Research output: Contribution to journalArticlepeer-review

23 Citations (Scopus)


Purpose: To investigate the impacts that a paternal high fat diet (HFD) has on embryology, ovarian/cumulus cell gene expression and COC metabolism from female offspring, using a mouse model. Methods: Founder male mice were either fed a control diet (CD) or a HFD for 12 weeks. The HFD induced obesity but not diabetes, and founder males were then mated to normal weight CD fed female mice. Female offspring were maintained on a CD, super-ovulated, mated and the resultant zygotes were cultured to the blastocyst stage for embryo morphology, blastocyst cell number and apoptosis assessment.
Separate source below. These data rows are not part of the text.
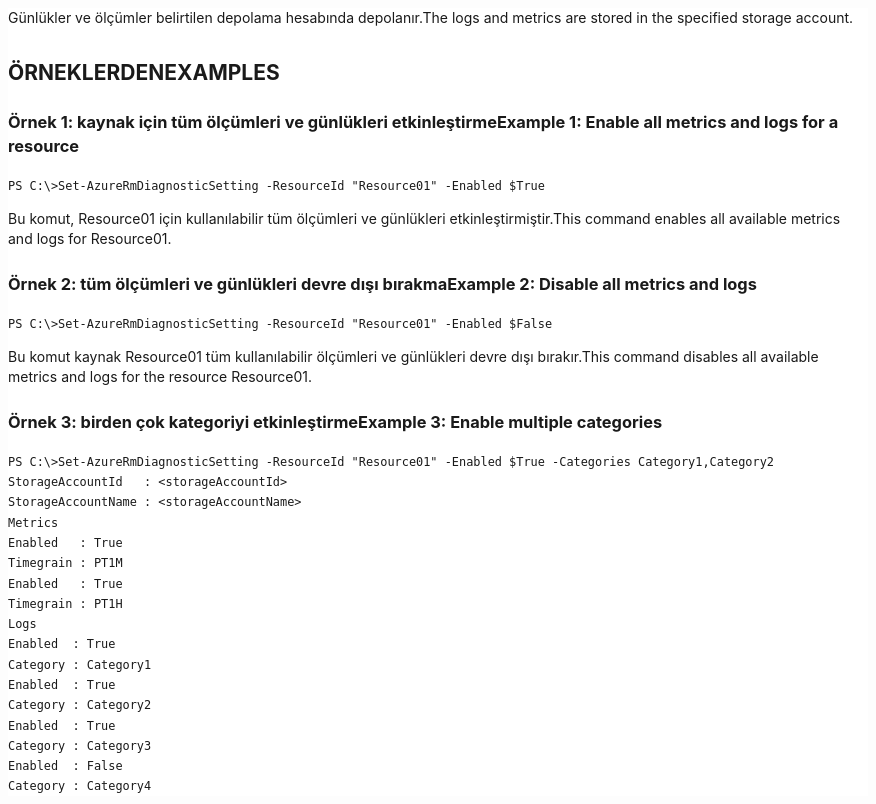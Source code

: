 <span data-ttu-id="d86b0-107">Günlükler ve ölçümler belirtilen depolama hesabında depolanır.</span><span class="sxs-lookup"><span data-stu-id="d86b0-107">The logs and metrics are stored in the specified storage account.</span></span>

## <span data-ttu-id="d86b0-108">ÖRNEKLERDEN</span><span class="sxs-lookup"><span data-stu-id="d86b0-108">EXAMPLES</span></span>

### <span data-ttu-id="d86b0-109">Örnek 1: kaynak için tüm ölçümleri ve günlükleri etkinleştirme</span><span class="sxs-lookup"><span data-stu-id="d86b0-109">Example 1: Enable all metrics and logs for a resource</span></span>
```
PS C:\>Set-AzureRmDiagnosticSetting -ResourceId "Resource01" -Enabled $True
```

<span data-ttu-id="d86b0-110">Bu komut, Resource01 için kullanılabilir tüm ölçümleri ve günlükleri etkinleştirmiştir.</span><span class="sxs-lookup"><span data-stu-id="d86b0-110">This command enables all available metrics and logs for Resource01.</span></span>

### <span data-ttu-id="d86b0-111">Örnek 2: tüm ölçümleri ve günlükleri devre dışı bırakma</span><span class="sxs-lookup"><span data-stu-id="d86b0-111">Example 2: Disable all metrics and logs</span></span>
```
PS C:\>Set-AzureRmDiagnosticSetting -ResourceId "Resource01" -Enabled $False
```

<span data-ttu-id="d86b0-112">Bu komut kaynak Resource01 tüm kullanılabilir ölçümleri ve günlükleri devre dışı bırakır.</span><span class="sxs-lookup"><span data-stu-id="d86b0-112">This command disables all available metrics and logs for the resource Resource01.</span></span>

### <span data-ttu-id="d86b0-113">Örnek 3: birden çok kategoriyi etkinleştirme</span><span class="sxs-lookup"><span data-stu-id="d86b0-113">Example 3: Enable multiple categories</span></span>
```
PS C:\>Set-AzureRmDiagnosticSetting -ResourceId "Resource01" -Enabled $True -Categories Category1,Category2
StorageAccountId   : <storageAccountId>
StorageAccountName : <storageAccountName>
Metrics
Enabled   : True
Timegrain : PT1M
Enabled   : True
Timegrain : PT1H
Logs
Enabled  : True
Category : Category1
Enabled  : True
Category : Category2
Enabled  : True
Category : Category3
Enabled  : False
Category : Category4
```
Ovaries and cumulus cells from offspring were collected for gene expression analysis of selected genes that maintain chromatin remodeling and endoplasmic reticulum (ER), metabolic and inflammatory homeostasis. Cumulus/oocyte complexes were also investigated for glucose uptake and lipid accumulation. Results: Female offspring sired by obese fathers produced embryos with delayed development and impaired quality, displayed increases in ovarian expression of Glut1, Glut3 and Glut4, and an increase in cumulus cell expression of Glut4. Interestingly their COCs did take up more glucose, but did accumulate more lipid. Conclusions: A paternal HFD is associated with subfertility in female offspring despite the offspring being fed a CD and this subfertility is concomitant with ovarian/cumulus cell molecular alterations and increased lipid accumulation.

Original languageEnglish
Pages (from-to)725-735
Number of pages11
JournalJournal of Assisted Reproduction and Genetics
Issue number5
Publication statusPublished or Issued - 1 May 2015


  • Blastocyst quality
  • Cumulus cells
  • Embryo development
  • Glucose transport
  • Ovarian gene expression

ASJC Scopus subject areas

  • Reproductive Medicine
  • Genetics
  • Obstetrics and Gynaecology
  • Developmental Biology
  • Genetics(clinical)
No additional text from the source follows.